Die ältere Frau lachte kurz auf. „Du darfst dir deinen Teil denken, Finn Andersen.“ Ihre Hand legte sich tätschelnd auf seine. „Ich könnte dir jetzt sagen, dass alles gut werden wird, aber das würdest du mir sowieso nicht glauben, nicht wahr? Irgendwie ist dir der Glaube an dein persönliches Glück abhandengekommen. Das ist verdammt schade und vor allem …“, ihr Blick wanderte kurz zu Kira und Olaf, „… im Augenblick ziemlich störend, würde ich sagen.“ Magda brachte es fertig, ihr anhaltendes Lächeln noch eine Spur wärmer erscheinen zu lassen. „Vielleicht erzählst du dieser alten Frau irgendwann einmal, wie es dazu gekommen ist, was meinst du?“

Finn lächelte ebenfalls. Erstaunlicherweise fühlte er sich nicht von Magda bedrängt oder gar ertappt. Auch empfand er das, was sie sagte, nicht als Einmischung einer fast fremden Person in seine Privatsphäre – obwohl sie das ja zweifelsohne war. Er wusste nicht weshalb, er nahm es einfach hin. Jedoch erkannte er ohne große Anstrengung, dass er es mit einem ganz besonderen Menschen zu tun hatte und dass sich dieser Mensch, warum auch immer, ehrlich um ihn sorgte.

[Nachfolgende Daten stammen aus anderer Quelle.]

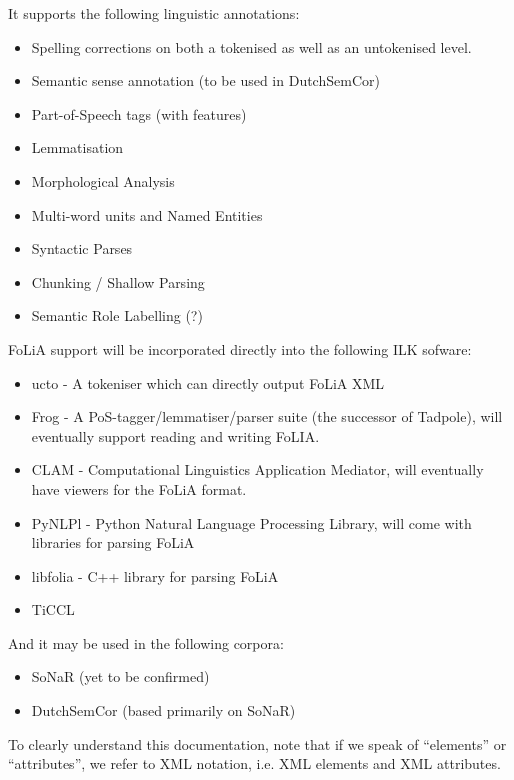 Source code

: \documentclass[a4paper,12pt]{report}
\begin{document}
It supports the following linguistic annotations:

\begin{itemize}
\item Spelling corrections on both a tokenised as well as an untokenised level.
\item Semantic sense annotation (to be used in DutchSemCor)
\item Part-of-Speech tags (with features)
\item Lemmatisation
\item Morphological Analysis
\item Multi-word units and Named Entities
\item Syntactic Parses
\item Chunking / Shallow Parsing
\item Semantic Role Labelling (?)
\end{itemize}

FoLiA support will be incorporated directly into the following ILK sofware:


\begin{itemize} 
\item ucto - A tokeniser which can directly output FoLiA XML 
\item Frog - A PoS-tagger/lemmatiser/parser suite (the successor of Tadpole), will eventually support reading and writing FoLIA.
\item CLAM - Computational Linguistics Application Mediator, will eventually have viewers for the FoLiA format.
\item PyNLPl - Python Natural Language Processing Library, will come with libraries for parsing FoLiA
\item libfolia - C++ library for parsing FoLiA
\item TiCCL
\end{itemize}

And it may be used in the following corpora:

\begin{itemize} 
\item SoNaR (yet to be confirmed)
\item DutchSemCor (based primarily on SoNaR)
\end{itemize}

To clearly understand this documentation, note that if we speak of ``elements'' or ``attributes'', we refer to XML notation, i.e. XML elements and XML attributes.
\end{document}
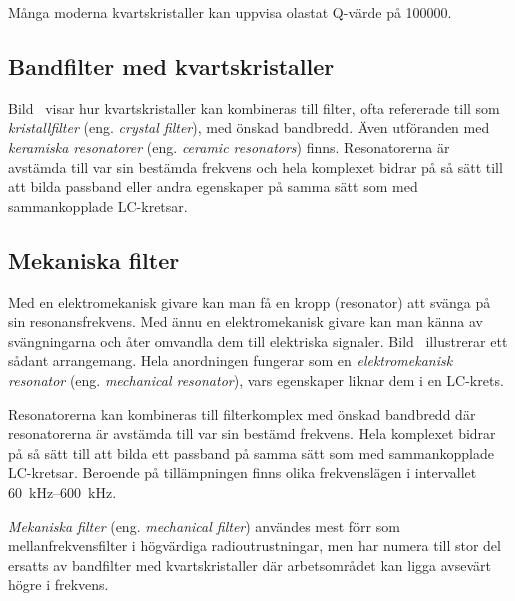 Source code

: Många moderna kvartskristaller kan uppvisa olastat Q-värde på \num{100000}.

\vspace{12pt} %

\subsection{Bandfilter med kvartskristaller}
\label{bandfilter_kristall}


Bild~ visar hur kvartskristaller kan kombineras till
filter, ofta refererade till som \emph{kristallfilter} (eng.
\emph{crystal filter}), med önskad bandbredd.
Även utföranden med \emph{keramiska resonatorer} (eng.
\emph{ceramic resonators}) finns.
Resonatorerna är avstämda till var sin bestämda frekvens och hela komplexet
bidrar på så sätt till att bilda passband eller andra egenskaper på samma sätt
som med sammankopplade LC-kretsar.

\subsection{Mekaniska filter}

Med en elektromekanisk givare kan man få en kropp (resonator) att svänga på sin
resonansfrekvens.
Med ännu en elektromekanisk givare kan man känna av svängningarna och
åter omvandla dem till elektriska signaler.
Bild~ illustrerar ett sådant arrangemang.
Hela anordningen fungerar som en \emph{elektromekanisk resonator} (eng.
\emph{mechanical resonator}), vars egenskaper liknar dem i en LC-krets.

Resonatorerna kan kombineras till filterkomplex med önskad bandbredd där
resonatorerna är avstämda till var sin bestämd frekvens.
Hela komplexet bidrar på så sätt till att bilda ett passband på samma sätt som
med sammankopplade LC-kretsar.
Beroende på tillämpningen finns olika frekvenslägen i intervallet
\SIrange{60}{600}{\kilo\hertz}.

\emph{Mekaniska filter} (eng. \emph{mechanical filter}) användes mest förr som
mellanfrekvensfilter i högvärdiga radioutrustningar, men har numera till stor
del ersatts av bandfilter med kvartskristaller där arbetsområdet kan ligga
avsevärt högre i frekvens.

„Was bist du für eine Frau, Magda Quint?“, fragte er mit ruhiger Stimme. „Du kennst mich doch kaum. Warum kümmert es dich, wie es mir geht?“

Ihr Blick hielt für mehrere Sekunden den seinen fest. „Du bist ein guter Mann. Das habe ich sofort gewusst, als ich dir zum ersten Mal in die Augen sah. Ich kann auch sehen, dass du in deinem Leben schon einige üble Dinge erleben musstest – aber das ist in Ordnung, denn so geht es vielen Menschen auf unserer Erde, und ich nehme mal an, dass der liebe Gott es für uns so vorgesehen hat. Du trägst noch immer eine ganze Menge Kummer mit dir herum, und die heiße Rothaarige dort hinten auf der Tanzfläche macht dir ebenfalls tüchtig zu schaffen – auch das ist in Ordnung, denn wenn du dir endlich mal die Mühe machen würdest, genau hinzuschauen, würdest du sehr schnell feststellen, dass Kira sowieso nur noch Augen für dich hat. Wie gesagt, all das ist in Ordnung, weil du es irgendwann bewältigen wirst. Aber es ist ganz und gar nicht in Ordnung, wenn du dich selbst infrage stellst, Finn! Das Leben ist nicht immer leicht, aber man sollte es trotzdem nicht vergeuden, findest du nicht auch? Es ist nämlich, verdammt noch mal, viel zu wertvoll! Es liegt alles in deiner Hand.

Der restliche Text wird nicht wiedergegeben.